Des perceptions à renverser
L'exploitation de gisements miniers est-elle
compatible avec le développement durable?
Pas facile de conjuguer développement durable et exploitation
des ressources minérales! En effet, sans doute en raison
de l'histoire récente du Québec, on associe spontanément
mines avec pollution, désolation et même fermetures
de villes entières. Mais, pour prouver que les choses
peuvent changer, des représentants du milieu géoscientifique
de la région de Québec, parmi lesquels figurent
le Département de géologie et de génie géologique,
le Département de géographie et le Centre d'études
nordiques, ont présenté, le 22 avril à l'occasion
du Jour de la Terre, le 1er Forum des sciences de la Terre et
de l'environnement.
Dans le cadre de cette journée, les organisateurs avaient
convié un groupe d'experts à une table ronde qui
avait pour thème "Ressources et environnement dans
le corridor du Saint-Laurent". Jacques Locat, du Département
de géologie et de génie géologique, a lancé
le débat en déclarant qu' "au Québec,
on est très frileux dès qu'il est question d'exploitation
des ressources naturelles". Depuis deux décennies,
explique-t-il, ce secteur est toujours au banc des accusés,
même s'il constitue une base importante de notre économie.
"Nous sommes restés avec les images d'entreprises
irresponsables d'il y a quelques décennies alors que ce
n'est plus le cas. Les entreprises minières sont même
tenues, dès le début de l'exploitation d'un gisement,
de mettre sur pied un fonds de restauration du site. Il va falloir
exploiter les ressources de façon très responsable
si on veut changer les images du passé."
Jean-François Doyon, de l'Association minière du
Québec, constate qu'il est très difficile de renverser
des perceptions lorsqu'elles sont bien ancrées dans la
population. "Les gens n'ont pas l'information requise pour
faire la part des choses, croit-il. Peu de personnes savent qu'il
y a moins de 40 mines en exploitation au Québec et que
la surface touchée par leurs activités couvre seulement
l'équivalent du tiers de la superficie de l'île
de Montréal."
Jean-Yves Lavoie, président de la compagnie québécoise
d'exploration pétrolière et gazière Junex,
estime lui aussi que les gens sont bien mal renseignés.

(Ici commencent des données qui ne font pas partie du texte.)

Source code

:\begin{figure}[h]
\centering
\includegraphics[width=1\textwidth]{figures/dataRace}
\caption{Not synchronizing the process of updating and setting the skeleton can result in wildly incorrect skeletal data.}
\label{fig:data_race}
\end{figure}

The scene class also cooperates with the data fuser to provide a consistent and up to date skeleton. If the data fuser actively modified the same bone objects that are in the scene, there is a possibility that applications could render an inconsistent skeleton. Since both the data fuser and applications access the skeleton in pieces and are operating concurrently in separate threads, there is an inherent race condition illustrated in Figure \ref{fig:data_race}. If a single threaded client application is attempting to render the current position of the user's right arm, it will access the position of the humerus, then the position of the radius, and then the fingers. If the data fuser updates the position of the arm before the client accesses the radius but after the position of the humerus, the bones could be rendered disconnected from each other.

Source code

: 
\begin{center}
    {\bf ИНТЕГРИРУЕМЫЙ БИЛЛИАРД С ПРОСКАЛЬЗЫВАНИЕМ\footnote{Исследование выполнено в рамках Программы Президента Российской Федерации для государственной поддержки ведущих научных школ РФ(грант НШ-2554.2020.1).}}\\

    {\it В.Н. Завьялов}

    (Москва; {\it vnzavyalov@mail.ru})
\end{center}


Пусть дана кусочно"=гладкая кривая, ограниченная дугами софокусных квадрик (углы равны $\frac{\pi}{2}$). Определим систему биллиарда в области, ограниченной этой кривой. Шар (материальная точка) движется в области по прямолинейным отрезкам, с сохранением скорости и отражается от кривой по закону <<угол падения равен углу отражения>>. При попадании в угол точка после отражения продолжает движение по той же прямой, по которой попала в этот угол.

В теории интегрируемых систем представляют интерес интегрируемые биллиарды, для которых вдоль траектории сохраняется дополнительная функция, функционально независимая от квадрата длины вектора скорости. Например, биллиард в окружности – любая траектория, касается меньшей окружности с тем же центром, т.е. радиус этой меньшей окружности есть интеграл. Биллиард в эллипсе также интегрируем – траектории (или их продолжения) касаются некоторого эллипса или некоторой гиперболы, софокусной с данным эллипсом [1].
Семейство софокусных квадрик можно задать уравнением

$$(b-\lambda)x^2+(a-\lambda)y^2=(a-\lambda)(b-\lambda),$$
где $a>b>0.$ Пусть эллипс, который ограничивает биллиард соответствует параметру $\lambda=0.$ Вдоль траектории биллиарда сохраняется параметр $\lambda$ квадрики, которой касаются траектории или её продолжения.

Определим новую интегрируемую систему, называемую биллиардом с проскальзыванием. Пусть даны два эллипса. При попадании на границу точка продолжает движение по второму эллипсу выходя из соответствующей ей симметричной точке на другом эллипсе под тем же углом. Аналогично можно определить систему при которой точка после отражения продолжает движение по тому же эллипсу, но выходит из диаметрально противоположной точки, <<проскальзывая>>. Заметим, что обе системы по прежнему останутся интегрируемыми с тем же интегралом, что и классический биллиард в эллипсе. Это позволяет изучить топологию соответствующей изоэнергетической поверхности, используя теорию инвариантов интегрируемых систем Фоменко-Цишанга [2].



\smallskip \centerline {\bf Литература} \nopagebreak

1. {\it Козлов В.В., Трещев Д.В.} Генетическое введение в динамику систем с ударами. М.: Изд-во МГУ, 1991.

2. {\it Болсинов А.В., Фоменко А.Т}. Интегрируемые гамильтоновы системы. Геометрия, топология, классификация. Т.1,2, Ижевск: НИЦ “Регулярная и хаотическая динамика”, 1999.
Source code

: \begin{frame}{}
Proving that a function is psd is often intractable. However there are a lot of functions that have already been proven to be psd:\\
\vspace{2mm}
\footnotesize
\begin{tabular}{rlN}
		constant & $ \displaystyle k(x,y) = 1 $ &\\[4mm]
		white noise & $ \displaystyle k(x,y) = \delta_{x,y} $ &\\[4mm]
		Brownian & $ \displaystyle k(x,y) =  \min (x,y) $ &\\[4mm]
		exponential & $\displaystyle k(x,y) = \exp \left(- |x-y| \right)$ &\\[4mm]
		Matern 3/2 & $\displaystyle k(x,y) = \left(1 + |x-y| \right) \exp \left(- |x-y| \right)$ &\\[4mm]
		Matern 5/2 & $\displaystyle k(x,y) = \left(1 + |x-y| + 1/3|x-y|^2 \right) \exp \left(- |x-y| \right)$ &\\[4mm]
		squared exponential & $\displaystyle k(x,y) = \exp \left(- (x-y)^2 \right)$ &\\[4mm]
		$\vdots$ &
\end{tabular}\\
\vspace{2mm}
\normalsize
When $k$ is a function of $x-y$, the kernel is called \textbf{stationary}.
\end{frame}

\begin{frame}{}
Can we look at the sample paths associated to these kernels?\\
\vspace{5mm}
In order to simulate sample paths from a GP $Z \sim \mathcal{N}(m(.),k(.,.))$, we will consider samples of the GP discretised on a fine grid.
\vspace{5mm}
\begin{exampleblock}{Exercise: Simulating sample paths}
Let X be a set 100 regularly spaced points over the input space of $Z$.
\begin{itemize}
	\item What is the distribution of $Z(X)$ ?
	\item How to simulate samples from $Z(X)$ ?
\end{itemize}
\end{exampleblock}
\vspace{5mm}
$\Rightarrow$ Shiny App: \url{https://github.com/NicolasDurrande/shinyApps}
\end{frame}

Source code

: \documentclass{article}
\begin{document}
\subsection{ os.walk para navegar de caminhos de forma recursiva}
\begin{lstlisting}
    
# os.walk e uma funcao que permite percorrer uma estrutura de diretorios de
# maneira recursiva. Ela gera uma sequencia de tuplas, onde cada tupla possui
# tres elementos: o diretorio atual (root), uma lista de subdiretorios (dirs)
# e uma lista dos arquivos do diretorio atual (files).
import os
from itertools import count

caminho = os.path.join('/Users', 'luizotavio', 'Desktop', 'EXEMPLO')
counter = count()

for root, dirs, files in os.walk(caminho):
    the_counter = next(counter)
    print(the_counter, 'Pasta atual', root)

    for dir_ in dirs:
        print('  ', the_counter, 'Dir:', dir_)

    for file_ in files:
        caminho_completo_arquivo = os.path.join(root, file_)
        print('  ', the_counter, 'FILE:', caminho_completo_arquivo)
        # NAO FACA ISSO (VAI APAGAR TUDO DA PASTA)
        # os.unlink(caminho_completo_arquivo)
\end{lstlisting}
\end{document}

"La moitié de mon travail consiste à corriger
de fausses perceptions par rapport à nos ressources. La
première perception que je dois corriger est celle qui
veut qu'il n'y ait pas des ressources pétrolières
et gazières sur le territoire québécois.
Nous avons la culture de l'hydroélectricité, mais
considérant le fait que le Québec est loin de s'autosuffire
sur le plan énergétique, c'est clair qu'il faut
continuer à chercher d'autres ressources, la question
ne se pose même pas."
L'exploitation des ressources dans le corridor du Saint-Laurent
éveille invariablement le spectre de la pollution de notre
principale réserve d'eau potable. "Au Québec,
le problème n'est pas la quantité d'eau, mais sa
qualité", a fait valoir Frédéric Lasserre,
du Département de géographie. Depuis 20 ans, il
y a eu une nette amélioration du côté de
la pollution industrielle, juge ce spécialiste de l'eau.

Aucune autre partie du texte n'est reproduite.